## Exercise instructions
Go through the entries below and report how many lines contain the string "Berechnungen". Nothing but the number is wanted.

(Saved entries)
::::::::

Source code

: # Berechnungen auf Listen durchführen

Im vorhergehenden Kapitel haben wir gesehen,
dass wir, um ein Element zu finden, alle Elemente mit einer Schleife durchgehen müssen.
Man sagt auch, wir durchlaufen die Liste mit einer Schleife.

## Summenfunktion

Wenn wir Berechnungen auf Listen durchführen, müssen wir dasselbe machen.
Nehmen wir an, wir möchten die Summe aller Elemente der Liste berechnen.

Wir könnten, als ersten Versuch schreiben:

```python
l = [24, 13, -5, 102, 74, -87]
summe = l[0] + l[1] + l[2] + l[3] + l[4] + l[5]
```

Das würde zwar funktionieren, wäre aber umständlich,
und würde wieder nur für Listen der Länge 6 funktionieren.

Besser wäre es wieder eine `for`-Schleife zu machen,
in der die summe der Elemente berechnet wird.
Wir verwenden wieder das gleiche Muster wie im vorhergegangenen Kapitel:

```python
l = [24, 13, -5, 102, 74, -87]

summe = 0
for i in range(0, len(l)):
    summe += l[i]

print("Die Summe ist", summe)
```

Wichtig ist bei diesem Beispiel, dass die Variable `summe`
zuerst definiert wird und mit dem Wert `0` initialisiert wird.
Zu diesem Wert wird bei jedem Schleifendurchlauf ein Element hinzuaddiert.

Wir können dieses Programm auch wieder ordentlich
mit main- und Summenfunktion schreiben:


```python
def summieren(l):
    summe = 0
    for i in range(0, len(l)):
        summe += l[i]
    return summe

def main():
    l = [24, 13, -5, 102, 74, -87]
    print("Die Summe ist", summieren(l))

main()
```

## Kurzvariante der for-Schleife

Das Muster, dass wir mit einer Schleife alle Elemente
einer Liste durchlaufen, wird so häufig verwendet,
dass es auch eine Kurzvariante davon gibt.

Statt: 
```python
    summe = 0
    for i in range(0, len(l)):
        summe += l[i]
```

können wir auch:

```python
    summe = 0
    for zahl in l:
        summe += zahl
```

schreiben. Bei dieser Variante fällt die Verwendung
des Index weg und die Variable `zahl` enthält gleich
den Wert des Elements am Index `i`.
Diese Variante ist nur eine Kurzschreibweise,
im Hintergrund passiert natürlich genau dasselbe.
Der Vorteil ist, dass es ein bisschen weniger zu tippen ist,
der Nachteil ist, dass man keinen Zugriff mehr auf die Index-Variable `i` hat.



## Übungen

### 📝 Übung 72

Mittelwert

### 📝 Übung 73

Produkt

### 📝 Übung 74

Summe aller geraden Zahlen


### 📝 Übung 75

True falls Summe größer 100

::::::::

## Answer box
2